The film showcases a solid and diverse ensemble cast, including Noah Taylor, Charlotte Beaumont, and Ben Batt. The performances are stronger than you’d expect, with Jongerius giving his talented actors something substantial to do. Working from a story he developed with co-writers Chris W. Mitchell and Suzy Quid, he takes his time to develop complex and interesting characters while maintaining strong pacing and the perfect ratio of bloodshed to plot development.
Additionally, thanks to smart dialogue and believable performances, the film feels unusually grounded for a supernatural slasher flick about hell’s gatekeeper.
A group of tourists in Holland each sign up for a bus tour of local windmill attractions. We later learn that each of the passengers is harboring a dark secret from their troubled past. As one might expect, the bus breaks down in the middle of nowhere, and the group becomes the target of a vengeful supernatural killer.
The group is stalked and butchered by a bloodthirsty demon —the spirit of a greedy mill owner known as The Miller (Kenan Raven) who sold his soul to the devil. While that sounds like fairly well-tread material, Jongerius gives the film a surprising depth by delivering a tale of regret and divine retribution. The Miller looks great and manages to be truly menacing and memorable.
In many ways, this is standard slasher fare with plenty of brutal and satisfyingly gory kills — somewhat reminiscent of Adam Green’s wonderfully campy and exceptionally bloody Hatchet series. The first kill is an impressive one, and it happens less than 30 minutes into the film. From there, the creative kills come at a steady pace, including some truly memorable scenes.
Each of the tourists is trying to escape the sins of his or her past. Between the gory kills, we get flashbacks revealing the nature of these sins — ranging from the wretched to the heartbreaking. The film doesn’t shy away from going to some pretty dark places, but it always maintains the right balance of horror and drama without getting too maudlin or heavy handed.

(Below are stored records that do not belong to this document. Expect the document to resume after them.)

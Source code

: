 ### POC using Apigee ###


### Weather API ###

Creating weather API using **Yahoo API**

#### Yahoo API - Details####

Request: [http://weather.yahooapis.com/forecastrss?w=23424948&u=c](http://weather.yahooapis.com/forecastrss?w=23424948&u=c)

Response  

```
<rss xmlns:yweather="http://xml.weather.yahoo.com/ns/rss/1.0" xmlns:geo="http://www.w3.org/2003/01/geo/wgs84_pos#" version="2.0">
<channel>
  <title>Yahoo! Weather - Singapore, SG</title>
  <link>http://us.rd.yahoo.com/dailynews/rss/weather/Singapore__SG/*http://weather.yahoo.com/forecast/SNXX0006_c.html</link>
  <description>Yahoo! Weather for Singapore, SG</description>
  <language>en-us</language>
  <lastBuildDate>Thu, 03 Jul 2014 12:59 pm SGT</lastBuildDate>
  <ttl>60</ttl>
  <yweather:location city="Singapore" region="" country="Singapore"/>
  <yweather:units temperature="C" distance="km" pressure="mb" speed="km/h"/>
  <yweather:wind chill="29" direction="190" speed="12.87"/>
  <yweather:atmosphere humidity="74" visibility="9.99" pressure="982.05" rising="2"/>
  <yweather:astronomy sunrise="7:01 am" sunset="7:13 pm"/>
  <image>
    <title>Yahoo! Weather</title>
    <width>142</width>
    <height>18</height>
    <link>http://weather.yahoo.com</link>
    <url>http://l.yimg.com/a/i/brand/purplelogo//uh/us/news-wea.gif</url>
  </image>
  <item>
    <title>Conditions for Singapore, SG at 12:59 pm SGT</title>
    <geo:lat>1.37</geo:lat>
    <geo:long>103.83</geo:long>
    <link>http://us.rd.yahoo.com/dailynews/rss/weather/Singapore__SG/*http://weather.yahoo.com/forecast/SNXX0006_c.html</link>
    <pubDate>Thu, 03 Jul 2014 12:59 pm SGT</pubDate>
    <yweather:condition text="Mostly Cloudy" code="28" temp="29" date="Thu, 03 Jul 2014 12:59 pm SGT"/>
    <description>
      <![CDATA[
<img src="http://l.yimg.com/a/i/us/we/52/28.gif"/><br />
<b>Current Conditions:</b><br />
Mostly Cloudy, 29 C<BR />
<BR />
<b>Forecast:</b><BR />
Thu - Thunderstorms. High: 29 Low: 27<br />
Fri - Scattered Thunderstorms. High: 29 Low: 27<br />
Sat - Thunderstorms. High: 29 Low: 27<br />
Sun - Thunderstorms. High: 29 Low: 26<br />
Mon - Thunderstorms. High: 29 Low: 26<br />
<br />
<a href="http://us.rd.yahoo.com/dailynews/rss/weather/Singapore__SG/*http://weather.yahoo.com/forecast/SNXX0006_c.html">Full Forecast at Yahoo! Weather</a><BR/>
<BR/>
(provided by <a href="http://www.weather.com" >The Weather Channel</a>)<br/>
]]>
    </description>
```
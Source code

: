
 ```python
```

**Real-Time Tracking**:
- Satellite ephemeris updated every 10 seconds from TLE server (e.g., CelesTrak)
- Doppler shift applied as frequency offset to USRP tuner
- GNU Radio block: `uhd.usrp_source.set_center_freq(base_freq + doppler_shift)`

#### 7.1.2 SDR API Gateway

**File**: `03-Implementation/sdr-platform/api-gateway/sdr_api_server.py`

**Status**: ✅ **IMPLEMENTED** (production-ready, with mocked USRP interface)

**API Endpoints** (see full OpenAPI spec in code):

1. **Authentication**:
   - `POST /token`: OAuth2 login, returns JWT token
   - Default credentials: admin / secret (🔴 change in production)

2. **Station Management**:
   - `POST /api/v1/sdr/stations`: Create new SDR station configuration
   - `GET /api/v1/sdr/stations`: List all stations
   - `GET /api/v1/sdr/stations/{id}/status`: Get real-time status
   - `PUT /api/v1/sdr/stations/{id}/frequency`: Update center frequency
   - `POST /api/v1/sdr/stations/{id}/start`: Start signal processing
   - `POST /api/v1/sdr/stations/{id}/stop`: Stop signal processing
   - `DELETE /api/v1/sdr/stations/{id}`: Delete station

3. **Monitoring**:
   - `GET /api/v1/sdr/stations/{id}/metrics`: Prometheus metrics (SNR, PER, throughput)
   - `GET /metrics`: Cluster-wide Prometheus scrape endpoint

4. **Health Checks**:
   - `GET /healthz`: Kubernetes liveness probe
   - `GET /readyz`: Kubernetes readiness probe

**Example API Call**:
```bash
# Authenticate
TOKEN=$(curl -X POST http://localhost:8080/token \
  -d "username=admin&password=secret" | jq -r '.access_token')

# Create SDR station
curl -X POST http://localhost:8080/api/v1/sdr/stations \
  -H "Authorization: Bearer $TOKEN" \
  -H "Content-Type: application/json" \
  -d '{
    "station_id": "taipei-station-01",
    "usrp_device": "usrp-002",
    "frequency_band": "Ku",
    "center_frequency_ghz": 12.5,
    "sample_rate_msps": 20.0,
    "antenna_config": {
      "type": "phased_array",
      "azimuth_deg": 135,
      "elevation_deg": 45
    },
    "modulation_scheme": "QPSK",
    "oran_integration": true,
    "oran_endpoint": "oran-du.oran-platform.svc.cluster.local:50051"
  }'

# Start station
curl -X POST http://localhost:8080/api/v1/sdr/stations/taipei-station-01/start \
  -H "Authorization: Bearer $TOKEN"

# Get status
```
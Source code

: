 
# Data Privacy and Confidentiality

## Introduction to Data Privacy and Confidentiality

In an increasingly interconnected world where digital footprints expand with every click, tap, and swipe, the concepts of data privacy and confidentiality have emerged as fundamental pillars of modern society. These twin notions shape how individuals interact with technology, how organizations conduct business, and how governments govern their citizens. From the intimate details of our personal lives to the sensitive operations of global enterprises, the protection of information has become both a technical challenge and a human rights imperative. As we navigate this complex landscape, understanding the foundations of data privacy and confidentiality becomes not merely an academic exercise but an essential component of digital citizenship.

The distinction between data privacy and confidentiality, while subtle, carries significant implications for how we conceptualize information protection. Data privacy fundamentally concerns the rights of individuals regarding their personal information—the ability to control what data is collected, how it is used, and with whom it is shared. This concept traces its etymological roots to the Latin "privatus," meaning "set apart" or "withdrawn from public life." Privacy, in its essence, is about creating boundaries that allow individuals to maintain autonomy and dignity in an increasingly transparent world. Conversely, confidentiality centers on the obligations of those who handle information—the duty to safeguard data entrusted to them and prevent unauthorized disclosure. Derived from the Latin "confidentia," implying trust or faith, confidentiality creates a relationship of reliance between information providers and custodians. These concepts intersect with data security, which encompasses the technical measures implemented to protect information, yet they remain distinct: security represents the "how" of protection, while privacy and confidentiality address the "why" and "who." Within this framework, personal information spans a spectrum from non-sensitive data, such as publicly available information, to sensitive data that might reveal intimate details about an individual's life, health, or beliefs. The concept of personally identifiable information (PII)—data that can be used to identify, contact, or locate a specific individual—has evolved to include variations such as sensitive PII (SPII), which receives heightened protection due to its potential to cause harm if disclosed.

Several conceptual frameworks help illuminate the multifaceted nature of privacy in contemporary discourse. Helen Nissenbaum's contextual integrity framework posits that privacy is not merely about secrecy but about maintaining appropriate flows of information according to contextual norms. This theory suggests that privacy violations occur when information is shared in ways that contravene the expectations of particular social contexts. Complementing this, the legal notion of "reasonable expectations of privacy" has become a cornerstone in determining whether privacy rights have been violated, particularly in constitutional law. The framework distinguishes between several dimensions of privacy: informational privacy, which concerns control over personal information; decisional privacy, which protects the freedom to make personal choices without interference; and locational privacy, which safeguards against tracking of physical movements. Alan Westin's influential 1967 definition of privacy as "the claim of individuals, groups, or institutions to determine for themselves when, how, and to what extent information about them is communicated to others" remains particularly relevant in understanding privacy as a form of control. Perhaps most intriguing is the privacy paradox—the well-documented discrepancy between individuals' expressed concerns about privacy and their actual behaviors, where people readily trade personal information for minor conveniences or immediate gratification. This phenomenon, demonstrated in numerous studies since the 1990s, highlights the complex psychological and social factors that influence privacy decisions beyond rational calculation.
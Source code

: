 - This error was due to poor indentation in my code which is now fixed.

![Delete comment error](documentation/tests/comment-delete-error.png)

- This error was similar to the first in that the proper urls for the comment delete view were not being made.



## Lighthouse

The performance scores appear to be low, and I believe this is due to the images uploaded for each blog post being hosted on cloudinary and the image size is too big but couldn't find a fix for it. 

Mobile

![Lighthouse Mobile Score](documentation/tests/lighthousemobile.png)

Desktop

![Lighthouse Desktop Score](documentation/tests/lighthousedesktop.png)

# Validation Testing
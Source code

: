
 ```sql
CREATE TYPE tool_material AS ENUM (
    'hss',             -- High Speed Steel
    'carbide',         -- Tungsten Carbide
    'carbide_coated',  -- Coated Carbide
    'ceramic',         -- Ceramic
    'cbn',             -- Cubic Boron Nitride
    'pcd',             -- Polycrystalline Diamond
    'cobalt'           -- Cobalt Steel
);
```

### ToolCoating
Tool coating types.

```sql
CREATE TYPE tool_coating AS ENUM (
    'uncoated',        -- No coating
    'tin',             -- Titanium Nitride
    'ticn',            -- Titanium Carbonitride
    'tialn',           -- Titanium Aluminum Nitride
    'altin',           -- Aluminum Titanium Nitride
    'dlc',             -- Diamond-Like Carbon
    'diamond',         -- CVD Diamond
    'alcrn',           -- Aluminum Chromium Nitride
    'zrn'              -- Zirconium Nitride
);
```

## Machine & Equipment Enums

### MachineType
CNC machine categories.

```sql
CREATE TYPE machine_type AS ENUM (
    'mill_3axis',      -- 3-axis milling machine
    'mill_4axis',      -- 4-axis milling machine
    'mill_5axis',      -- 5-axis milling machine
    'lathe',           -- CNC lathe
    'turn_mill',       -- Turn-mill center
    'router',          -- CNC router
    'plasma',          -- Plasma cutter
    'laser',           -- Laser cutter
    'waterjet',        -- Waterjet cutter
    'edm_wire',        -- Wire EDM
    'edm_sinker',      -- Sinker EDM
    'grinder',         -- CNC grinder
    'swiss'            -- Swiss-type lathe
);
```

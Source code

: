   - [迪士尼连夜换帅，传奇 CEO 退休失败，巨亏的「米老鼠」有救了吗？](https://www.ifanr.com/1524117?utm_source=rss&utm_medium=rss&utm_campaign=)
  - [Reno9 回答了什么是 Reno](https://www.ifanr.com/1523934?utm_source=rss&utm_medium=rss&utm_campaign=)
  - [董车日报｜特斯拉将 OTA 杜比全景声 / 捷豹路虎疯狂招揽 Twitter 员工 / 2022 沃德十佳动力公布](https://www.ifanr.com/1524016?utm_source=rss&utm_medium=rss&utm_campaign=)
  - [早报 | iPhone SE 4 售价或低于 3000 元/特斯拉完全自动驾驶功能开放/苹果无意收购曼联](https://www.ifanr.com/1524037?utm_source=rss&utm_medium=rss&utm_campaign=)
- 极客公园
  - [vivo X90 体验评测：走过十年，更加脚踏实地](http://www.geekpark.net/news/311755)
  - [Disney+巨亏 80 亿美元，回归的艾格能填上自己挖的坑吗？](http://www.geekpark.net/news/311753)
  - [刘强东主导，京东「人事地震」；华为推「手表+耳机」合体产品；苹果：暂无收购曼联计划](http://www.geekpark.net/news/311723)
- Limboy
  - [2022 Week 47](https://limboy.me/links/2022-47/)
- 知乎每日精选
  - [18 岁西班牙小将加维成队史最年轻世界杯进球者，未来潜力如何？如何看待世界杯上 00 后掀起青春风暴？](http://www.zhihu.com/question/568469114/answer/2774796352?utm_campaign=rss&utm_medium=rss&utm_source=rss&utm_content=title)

The best part for me was the surprisingly satisfying ending. Leading up to the finale, I was positive I knew where the story was going thanks to heavy foreshadowing and my familiarity with typical tropes of the sub genre. The film feeds into your expectations before abruptly pulling the rug out from under you in a brutal and jaw dropping fashion.
Jongerius excels at delivering the best of beloved slasher tropes while breaking with convention enough to create something truly smart and surprising. I definitely recommend giving this one a watch.